Economic News This Week:
The Econintersect economic forecast for August 2011 indicated the soft patch will continue – and there will be little growth. All elements of the Econintersect Economic Index as falling, with key indicators at contraction’s door.
This week the Weekly Leading Index (WLI) from ECRI rose from 2.0% to 2.1%. This level implies the business conditions six months from now will be approximately the same compared to today. This index has been eroding and in a three month overall downtrend. However, this index was been holding for the previous three weeks, and now (the fourth week) has move upward.
click to enlarge images
Initial unemployment claims remains elevated and rose 1,000 to 401,000. The real gauge – the 4 week moving average – fell 6,750 to 407,750. Because of the noise (week-to-week movements), the 4 week average remains the reliable gauge. Historically, claims exceeding 400,000 per week usually occurs when employment gains less than the workforce growth, resulting in an increasing unemployment rate.
The data released this week confirms the economic soft spot is continuing. The decline in rail traffic is troubling and is covered by Econintersect News (news here).
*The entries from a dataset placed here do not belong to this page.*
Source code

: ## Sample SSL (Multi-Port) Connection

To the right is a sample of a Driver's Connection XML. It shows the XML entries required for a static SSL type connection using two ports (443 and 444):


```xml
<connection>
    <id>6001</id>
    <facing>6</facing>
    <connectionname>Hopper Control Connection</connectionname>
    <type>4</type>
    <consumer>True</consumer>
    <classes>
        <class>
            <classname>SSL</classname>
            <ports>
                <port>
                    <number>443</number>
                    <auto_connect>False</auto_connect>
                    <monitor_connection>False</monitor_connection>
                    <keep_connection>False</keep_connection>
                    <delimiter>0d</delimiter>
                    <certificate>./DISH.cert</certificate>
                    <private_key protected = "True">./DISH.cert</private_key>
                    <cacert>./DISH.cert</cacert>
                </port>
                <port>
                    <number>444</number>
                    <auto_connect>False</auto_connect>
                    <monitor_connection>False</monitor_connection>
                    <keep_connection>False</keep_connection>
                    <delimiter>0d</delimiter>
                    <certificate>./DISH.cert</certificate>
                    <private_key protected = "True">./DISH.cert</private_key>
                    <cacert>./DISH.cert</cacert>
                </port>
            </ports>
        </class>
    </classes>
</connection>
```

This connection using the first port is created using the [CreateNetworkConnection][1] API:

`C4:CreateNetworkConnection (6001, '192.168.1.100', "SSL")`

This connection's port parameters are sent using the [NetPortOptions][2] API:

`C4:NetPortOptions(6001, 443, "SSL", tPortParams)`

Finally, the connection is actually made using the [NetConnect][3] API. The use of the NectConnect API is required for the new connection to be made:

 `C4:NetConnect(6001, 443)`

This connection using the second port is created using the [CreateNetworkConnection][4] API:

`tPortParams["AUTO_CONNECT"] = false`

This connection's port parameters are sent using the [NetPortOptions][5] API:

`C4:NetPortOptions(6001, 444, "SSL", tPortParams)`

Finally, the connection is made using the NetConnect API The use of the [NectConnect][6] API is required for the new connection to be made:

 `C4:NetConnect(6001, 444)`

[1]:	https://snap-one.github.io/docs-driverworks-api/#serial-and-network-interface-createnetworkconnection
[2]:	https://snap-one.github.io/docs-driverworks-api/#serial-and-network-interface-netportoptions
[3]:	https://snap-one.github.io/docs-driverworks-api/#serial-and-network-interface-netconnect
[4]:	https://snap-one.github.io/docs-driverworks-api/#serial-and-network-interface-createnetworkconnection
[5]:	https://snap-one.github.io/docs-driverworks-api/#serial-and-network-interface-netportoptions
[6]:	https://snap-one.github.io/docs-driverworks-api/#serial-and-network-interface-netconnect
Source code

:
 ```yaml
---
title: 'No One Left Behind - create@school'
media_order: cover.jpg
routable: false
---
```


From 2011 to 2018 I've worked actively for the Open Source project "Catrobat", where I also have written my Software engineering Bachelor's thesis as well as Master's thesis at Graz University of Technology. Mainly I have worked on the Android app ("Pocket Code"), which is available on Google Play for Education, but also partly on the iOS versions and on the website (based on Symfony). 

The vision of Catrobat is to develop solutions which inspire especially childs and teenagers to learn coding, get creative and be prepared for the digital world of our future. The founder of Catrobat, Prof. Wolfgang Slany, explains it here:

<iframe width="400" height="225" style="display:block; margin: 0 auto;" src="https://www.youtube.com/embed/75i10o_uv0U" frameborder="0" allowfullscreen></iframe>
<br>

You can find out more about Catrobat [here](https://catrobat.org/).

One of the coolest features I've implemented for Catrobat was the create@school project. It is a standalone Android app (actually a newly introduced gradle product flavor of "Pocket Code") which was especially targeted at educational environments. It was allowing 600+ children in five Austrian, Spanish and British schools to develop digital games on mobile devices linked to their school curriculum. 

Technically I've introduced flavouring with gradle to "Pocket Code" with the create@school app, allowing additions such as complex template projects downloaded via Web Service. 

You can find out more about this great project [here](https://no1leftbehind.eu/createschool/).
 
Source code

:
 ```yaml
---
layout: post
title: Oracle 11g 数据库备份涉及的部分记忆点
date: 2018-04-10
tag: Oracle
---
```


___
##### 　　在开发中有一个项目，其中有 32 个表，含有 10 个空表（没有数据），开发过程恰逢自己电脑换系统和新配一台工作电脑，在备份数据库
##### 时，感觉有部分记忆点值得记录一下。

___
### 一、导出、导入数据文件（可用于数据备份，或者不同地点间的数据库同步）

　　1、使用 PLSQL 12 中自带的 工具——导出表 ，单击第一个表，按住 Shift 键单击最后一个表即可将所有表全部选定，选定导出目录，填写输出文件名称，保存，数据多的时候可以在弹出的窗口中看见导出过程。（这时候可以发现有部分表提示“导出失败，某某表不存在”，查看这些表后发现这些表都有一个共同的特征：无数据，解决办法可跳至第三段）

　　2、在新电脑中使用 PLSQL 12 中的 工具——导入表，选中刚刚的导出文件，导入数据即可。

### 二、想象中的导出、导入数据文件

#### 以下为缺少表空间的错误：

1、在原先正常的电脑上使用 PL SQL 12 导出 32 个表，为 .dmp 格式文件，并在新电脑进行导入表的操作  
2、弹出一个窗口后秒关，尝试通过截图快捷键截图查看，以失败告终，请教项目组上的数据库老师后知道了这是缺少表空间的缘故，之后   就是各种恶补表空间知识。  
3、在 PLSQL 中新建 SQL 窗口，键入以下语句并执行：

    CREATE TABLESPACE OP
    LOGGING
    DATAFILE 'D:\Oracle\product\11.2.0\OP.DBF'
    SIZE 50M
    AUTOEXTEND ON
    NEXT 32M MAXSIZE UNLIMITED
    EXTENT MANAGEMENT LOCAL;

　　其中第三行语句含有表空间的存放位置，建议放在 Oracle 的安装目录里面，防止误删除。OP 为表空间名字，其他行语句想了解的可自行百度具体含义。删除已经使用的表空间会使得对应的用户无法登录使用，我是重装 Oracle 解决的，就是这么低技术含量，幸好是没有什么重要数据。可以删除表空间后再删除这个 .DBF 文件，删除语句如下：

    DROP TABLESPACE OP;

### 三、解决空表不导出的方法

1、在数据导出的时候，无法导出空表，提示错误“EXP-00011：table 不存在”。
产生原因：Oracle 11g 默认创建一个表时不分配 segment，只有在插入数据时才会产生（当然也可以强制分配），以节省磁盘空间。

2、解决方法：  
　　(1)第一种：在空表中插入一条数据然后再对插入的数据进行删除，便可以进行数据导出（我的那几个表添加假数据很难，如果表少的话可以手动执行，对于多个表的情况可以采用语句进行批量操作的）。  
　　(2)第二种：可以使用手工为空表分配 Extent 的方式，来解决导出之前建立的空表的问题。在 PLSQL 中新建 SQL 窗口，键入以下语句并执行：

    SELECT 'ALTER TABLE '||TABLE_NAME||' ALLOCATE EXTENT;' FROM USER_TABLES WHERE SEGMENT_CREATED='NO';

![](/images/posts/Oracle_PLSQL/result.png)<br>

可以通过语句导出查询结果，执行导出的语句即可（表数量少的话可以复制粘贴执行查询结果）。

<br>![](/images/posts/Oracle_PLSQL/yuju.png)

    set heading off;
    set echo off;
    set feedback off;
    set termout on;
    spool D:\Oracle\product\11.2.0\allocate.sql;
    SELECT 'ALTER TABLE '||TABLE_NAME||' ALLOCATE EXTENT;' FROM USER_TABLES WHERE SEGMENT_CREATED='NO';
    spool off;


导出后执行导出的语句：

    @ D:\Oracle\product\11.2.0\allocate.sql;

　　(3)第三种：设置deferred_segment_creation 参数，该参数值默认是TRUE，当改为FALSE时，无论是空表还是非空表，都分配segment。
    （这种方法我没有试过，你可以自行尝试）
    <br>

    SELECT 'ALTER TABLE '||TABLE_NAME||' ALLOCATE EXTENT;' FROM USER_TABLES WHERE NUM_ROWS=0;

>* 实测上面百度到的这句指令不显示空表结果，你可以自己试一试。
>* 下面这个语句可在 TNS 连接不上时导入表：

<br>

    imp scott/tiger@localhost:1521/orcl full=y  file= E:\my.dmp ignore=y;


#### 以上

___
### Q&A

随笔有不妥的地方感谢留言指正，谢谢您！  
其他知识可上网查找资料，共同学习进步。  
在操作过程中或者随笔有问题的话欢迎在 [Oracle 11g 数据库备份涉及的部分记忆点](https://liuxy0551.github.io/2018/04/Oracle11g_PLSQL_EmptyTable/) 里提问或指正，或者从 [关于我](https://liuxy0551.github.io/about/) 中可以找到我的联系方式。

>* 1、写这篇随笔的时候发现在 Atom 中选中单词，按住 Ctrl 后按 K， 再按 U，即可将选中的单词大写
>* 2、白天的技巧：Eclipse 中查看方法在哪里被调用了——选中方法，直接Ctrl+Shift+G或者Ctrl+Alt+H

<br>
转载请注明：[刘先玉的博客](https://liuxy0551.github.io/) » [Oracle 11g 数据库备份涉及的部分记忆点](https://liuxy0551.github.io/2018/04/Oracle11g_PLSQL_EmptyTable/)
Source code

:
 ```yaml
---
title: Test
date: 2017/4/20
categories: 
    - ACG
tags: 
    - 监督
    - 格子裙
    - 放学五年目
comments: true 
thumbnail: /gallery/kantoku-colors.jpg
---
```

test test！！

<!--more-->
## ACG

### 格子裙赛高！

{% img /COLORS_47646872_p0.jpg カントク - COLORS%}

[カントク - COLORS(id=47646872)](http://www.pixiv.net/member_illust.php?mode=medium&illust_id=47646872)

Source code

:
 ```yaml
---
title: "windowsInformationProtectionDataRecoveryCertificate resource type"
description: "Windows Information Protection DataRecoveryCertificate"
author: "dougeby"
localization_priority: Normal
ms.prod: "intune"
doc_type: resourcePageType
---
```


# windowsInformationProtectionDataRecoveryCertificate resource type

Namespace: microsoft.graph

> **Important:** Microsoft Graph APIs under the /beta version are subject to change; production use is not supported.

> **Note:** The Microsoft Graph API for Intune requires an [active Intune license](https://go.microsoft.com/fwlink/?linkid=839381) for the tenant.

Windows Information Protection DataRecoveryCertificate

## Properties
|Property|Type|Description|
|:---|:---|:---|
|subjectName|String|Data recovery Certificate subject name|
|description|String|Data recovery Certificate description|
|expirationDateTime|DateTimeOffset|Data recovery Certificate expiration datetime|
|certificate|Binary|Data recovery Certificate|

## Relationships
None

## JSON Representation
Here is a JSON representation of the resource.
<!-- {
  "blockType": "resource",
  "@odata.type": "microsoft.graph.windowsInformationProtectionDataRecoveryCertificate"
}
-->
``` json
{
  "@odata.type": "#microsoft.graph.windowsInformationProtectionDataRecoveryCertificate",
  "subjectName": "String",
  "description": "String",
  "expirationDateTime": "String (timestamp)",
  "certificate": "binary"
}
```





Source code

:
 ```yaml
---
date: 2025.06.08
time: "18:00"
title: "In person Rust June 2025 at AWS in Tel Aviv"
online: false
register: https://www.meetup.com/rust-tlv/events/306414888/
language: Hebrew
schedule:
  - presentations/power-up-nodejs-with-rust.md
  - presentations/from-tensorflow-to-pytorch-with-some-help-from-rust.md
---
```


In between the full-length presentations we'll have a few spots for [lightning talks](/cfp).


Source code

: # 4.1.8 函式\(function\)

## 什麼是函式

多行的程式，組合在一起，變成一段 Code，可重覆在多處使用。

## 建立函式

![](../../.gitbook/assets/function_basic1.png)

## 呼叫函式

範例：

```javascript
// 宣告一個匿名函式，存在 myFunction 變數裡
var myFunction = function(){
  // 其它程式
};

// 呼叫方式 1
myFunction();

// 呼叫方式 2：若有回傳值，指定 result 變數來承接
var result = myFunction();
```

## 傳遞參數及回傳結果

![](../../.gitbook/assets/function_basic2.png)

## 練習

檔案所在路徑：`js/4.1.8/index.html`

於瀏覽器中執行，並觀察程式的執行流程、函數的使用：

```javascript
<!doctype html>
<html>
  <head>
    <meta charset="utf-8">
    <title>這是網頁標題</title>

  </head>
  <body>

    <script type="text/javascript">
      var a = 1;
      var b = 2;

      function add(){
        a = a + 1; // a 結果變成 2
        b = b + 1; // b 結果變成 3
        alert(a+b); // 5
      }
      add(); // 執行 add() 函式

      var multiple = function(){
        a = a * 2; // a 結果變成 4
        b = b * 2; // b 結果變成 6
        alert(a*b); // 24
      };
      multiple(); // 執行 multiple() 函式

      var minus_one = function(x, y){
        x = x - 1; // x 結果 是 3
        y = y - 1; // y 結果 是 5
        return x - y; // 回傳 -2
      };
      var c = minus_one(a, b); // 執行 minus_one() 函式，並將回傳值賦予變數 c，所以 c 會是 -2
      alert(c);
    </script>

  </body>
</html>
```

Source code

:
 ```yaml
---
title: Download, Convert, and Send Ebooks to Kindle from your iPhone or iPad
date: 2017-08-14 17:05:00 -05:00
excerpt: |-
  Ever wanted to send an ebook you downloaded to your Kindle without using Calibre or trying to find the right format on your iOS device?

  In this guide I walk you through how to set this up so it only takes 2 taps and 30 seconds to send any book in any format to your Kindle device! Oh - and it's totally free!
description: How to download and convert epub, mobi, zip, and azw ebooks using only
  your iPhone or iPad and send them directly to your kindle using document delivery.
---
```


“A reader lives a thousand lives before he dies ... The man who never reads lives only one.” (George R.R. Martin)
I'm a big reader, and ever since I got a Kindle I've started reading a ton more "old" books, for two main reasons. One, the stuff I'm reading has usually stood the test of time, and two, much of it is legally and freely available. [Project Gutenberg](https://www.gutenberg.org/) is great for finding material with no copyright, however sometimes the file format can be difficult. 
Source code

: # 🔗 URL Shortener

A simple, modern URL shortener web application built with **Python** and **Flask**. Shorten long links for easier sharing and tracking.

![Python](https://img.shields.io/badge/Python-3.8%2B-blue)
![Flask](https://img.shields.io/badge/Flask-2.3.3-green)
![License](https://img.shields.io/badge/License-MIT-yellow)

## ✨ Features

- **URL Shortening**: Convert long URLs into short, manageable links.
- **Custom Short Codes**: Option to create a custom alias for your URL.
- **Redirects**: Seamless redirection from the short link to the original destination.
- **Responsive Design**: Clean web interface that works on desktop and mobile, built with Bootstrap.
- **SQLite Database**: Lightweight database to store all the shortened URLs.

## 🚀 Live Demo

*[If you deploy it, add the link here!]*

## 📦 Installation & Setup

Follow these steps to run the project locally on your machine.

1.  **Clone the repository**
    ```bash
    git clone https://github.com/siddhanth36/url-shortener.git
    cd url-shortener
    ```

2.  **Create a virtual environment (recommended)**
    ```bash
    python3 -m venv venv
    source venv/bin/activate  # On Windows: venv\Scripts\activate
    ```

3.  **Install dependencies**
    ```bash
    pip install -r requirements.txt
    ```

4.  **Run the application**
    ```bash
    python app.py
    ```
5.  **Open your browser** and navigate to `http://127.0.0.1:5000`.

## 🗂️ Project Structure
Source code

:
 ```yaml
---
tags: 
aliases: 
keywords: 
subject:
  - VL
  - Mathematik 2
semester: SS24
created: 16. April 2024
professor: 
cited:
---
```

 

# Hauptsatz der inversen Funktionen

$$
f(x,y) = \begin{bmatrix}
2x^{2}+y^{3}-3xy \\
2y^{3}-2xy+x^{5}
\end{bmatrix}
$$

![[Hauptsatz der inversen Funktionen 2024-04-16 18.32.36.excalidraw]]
Weekly Economic Release Scorecard:
|Post Debt Ceiling||Warren Mosler looks at implications for investors|
|GDP Revisions||Rick Davis is concerned the BEA data might not be accurate in real time|
|Consumer Credit||To be published no later than Saturday|
|July Employment Report||154,000 private growth||Remember no employment growth in 2nd half of year – non adjusted payrolls fell 4,000|
|ISM Service Industries Survey||less good||Certain elements are very close to recession|
|June Manufacturing||less good||Manufacturing remains strong YoY|
|July ADP Employment||114,000 growth||Growth continues to weaken|
|China||Michael Pettis worries poor debt solutions will cause capital misallocation|
|June Personal Consumption Expenditures||contracting||PCE has been contracting for three months|
|Coin Seigniorage||Scott Fullwiler adds to the growing debate showing seigniorage is not inflationary|
|Is American Idol similar to USA Democracy?||Frank Li broaches this subject|
|Entitlements||L. Randall Wray discusses the pitfalls of gutting the social safety net|
|Capitalism 4.0||Dirk Ehnts: a mixed but generally good review|
|Reserve Bank of India||Sunil Chandra looks at RBI Governor D. Subbarao last acts|
|Government Overspending||Warren Mosler warns: worrying about overspending will cause the USA to be the next Japan|
|Eurozone||Andrew Butter: austerity is not the right way to dig Europe out of crisis|
|Jobs Creation||Warren Mosler says consumers create jobs – business doesn’t|
|Dollar & Stocks||Avi Gilburt looks at Elliott Waves cycles for stocks and the $|
|USA Markets||Art Patten sees the fabled head and shoulders|
|Post Debt Ceiling||Jeff Miller thinks through investing environment post debt ceiling crisis|
|Risk Free Investments||Martin Hutchinson points to the death of risk free returns|
|Inflation||Avi Gilburt says deflationary risks are growing|
|USA Market Cycles||Ed Easterling sees the end to the current earnings cycle growth|
Bankruptcies This Week: Law Enforcement Associates, Integra Bank, City of Central Falls (Rhode Island), 155 East Tropicana.